Bob Holden, age 10, of Canoga Park, Calif
How many red blood corpuscles do we have?
In the past, certain hoity‑toity people were said to have blue blood. If you trace a blood vessel in your arm or leg it, too, seems to be carrying blue or purplish blood. But this is because you are seeing it through layers of skin, flesh and other body tissues. Crabs have blue blood, but all humans have red blood and nowadays it is a compliment to be called a red‑blooded fella. It means that you are strong, healthy and vigorous and you most certainly ate up your spinach, green vegetables and other blood‑building foods.
A glistening drop of blood is redder than the reddest rose. Its color comes from tiny cells, floating busily along in a stream of pale, clear liquid. They are called the red blood cells or the red blood corpuscles. Their job is to carry oxygen from the lungs to the various tissues throughout the body. Where the air is thin and oxygen scarce, it takes more red corpuscles to do the same work. For this reason, a person living in the mountains, say two miles high, may have twice as many red cells in his blood as a person living at sea level,
No one ever has counted the red blood cells in a human body one by one. Whatts more, some people have a little more blood and some a little less than others. We also must allow for altitude, whether the person lives high in the hills or low in the valley. The differing factors mean that we can take only an average count. We can make an estimate, an educated guess, and give a fairly accurate idea of how many red blood cells should be in the body of an average man.
The number is so big that a few million more or less makes no difference. Next time you get a scratch, stare very hard at the blood and try to see the tiny, floating red cells.
You can stare from now until Doomsday but you will never spot a single one of them ‑ for they are much, much too small for our eyes to see.

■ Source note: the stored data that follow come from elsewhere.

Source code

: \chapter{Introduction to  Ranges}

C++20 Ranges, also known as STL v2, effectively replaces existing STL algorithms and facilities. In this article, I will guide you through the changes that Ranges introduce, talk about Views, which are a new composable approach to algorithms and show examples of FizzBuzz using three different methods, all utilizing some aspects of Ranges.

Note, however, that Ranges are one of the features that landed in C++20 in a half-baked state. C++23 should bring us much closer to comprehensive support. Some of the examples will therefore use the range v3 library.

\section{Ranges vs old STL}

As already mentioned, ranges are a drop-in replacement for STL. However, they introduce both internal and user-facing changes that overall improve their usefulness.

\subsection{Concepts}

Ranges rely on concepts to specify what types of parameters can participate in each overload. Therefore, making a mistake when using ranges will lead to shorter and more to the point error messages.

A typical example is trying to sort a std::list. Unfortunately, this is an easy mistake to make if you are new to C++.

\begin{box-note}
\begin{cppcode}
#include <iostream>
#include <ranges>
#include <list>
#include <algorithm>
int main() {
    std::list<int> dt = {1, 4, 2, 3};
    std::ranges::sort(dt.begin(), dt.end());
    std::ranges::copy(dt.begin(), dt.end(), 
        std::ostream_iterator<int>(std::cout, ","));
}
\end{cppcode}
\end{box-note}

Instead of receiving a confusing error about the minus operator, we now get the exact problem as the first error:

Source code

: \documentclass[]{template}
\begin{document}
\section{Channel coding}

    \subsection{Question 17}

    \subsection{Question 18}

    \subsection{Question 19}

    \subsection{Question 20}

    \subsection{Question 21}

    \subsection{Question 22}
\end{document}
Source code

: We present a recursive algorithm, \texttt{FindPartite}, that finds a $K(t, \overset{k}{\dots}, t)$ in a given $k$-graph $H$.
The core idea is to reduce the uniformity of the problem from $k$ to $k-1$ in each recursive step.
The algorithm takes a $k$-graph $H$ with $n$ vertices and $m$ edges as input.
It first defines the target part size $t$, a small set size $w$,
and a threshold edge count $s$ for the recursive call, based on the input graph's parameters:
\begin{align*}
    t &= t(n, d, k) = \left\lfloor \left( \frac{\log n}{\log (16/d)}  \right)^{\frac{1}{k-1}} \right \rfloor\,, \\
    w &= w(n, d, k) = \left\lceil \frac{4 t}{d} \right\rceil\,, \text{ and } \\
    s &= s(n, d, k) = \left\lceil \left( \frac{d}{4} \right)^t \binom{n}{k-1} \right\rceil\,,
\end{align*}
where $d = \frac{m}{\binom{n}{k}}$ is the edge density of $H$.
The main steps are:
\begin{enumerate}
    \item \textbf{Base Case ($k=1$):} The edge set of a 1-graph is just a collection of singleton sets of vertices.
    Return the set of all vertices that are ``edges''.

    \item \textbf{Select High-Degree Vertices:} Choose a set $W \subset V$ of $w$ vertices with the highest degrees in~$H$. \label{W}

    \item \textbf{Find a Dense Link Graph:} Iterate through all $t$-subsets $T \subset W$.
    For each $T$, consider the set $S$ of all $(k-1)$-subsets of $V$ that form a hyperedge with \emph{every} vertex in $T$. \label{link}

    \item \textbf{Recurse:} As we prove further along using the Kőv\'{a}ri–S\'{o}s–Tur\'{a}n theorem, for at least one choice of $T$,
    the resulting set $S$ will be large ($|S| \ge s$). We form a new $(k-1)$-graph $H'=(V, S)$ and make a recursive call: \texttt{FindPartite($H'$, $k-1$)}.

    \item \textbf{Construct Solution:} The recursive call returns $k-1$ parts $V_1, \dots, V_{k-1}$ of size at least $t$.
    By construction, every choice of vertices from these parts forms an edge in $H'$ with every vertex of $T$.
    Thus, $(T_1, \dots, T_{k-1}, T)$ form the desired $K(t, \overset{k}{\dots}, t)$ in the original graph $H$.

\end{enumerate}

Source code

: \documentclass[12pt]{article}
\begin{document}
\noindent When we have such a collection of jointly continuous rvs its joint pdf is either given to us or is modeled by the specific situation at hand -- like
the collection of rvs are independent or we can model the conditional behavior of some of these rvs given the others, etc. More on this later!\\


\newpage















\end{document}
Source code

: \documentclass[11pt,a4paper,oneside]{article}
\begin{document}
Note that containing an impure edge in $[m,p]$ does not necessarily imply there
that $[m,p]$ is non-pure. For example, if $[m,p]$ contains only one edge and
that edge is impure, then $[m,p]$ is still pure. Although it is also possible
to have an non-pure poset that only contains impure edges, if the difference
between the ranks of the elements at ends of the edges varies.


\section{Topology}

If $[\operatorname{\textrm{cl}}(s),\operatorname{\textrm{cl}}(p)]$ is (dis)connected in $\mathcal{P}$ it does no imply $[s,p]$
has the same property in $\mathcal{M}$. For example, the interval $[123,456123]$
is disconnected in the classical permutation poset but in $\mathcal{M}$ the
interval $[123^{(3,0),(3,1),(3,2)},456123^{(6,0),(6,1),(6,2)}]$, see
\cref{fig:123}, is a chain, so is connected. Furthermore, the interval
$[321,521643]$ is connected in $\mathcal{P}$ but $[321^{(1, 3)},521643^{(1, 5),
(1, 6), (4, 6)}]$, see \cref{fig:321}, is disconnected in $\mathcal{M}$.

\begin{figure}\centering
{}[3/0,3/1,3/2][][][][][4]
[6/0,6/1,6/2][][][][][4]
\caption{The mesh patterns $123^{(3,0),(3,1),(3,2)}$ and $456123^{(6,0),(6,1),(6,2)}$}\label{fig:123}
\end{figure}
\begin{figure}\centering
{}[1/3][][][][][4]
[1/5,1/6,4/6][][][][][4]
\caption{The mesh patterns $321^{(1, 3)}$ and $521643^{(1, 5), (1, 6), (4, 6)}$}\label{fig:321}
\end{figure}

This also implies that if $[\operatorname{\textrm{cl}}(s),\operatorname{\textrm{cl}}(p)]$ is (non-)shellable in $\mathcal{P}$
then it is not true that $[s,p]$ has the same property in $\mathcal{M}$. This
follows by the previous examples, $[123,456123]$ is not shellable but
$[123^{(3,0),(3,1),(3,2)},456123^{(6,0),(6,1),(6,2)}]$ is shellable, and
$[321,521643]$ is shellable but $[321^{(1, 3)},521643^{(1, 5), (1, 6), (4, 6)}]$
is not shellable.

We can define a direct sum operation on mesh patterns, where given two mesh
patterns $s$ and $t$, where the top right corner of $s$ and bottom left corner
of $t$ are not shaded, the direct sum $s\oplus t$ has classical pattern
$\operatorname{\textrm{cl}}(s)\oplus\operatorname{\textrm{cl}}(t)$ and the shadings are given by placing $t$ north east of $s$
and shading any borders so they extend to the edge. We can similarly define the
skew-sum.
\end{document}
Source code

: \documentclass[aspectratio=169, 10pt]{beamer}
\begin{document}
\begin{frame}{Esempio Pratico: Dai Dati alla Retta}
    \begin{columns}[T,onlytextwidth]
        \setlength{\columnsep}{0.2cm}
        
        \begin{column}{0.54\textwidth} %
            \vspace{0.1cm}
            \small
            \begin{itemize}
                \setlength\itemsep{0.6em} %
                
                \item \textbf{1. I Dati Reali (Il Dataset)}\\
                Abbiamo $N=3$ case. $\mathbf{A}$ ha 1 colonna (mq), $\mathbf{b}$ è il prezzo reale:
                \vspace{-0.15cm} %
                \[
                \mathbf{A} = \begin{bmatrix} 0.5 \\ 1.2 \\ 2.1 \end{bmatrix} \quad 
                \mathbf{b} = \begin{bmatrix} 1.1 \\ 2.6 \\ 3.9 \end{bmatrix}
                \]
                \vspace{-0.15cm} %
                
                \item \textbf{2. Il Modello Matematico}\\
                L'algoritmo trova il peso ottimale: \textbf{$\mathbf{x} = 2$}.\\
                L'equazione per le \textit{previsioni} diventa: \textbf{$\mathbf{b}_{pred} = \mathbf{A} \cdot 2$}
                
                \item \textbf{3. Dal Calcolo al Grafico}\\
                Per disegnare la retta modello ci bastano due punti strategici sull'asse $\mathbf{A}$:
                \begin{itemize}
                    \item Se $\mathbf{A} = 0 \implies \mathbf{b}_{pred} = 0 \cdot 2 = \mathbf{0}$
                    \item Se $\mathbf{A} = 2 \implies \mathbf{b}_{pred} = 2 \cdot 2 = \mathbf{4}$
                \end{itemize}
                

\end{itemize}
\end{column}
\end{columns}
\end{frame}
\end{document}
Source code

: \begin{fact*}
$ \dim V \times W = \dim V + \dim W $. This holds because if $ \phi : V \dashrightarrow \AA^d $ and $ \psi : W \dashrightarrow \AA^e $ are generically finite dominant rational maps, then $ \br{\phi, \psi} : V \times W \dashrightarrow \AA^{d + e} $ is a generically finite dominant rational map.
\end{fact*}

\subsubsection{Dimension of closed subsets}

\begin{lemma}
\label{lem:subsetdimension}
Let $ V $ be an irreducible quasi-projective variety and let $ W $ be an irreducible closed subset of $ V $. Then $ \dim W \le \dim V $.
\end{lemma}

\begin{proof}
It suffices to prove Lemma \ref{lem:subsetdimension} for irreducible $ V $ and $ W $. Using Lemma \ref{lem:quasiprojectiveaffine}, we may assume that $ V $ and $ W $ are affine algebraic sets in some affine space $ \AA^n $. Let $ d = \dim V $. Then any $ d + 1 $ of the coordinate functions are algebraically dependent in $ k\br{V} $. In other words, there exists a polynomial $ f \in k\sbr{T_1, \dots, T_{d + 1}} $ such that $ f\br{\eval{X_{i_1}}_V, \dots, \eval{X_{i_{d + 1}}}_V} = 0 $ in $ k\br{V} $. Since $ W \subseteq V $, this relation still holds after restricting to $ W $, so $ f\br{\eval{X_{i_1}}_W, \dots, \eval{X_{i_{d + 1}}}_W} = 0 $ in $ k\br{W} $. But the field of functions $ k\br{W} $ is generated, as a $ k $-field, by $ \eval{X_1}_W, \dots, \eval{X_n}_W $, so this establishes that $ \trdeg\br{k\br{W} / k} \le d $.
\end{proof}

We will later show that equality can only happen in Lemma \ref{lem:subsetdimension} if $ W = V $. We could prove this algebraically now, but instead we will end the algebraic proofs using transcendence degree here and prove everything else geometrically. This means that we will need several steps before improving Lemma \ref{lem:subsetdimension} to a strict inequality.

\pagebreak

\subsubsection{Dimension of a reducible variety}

They show themselves only when magnified under a microscope and you have about 300 million of them .in every drop of your blood:
A grown man, weighing around 150 pounds, is likely to have 12 pounds, or about five and a half quarts, of blood. We can estimate that every drop in those five and a half quarts contains about 300 million floating red cells. A cubic inch of average blood contains about 75 billion red cells. In the entire blood stream of an average‑sized man there are roughly 30 trillion red blood corpuscles ‑ which in round figures is 30, followed by 12 zeroes. A young man of ten has a few million less than this.
All healthy red cells look alike and even an expert could hardly tell one from another. But some of them are youngsters and some are old fellows. Every day, one red cell out of every ten is scrapped and a new one takes its place. For the blood is always renewing itself and a red cell wears itself out after 127 days and nights of useful work.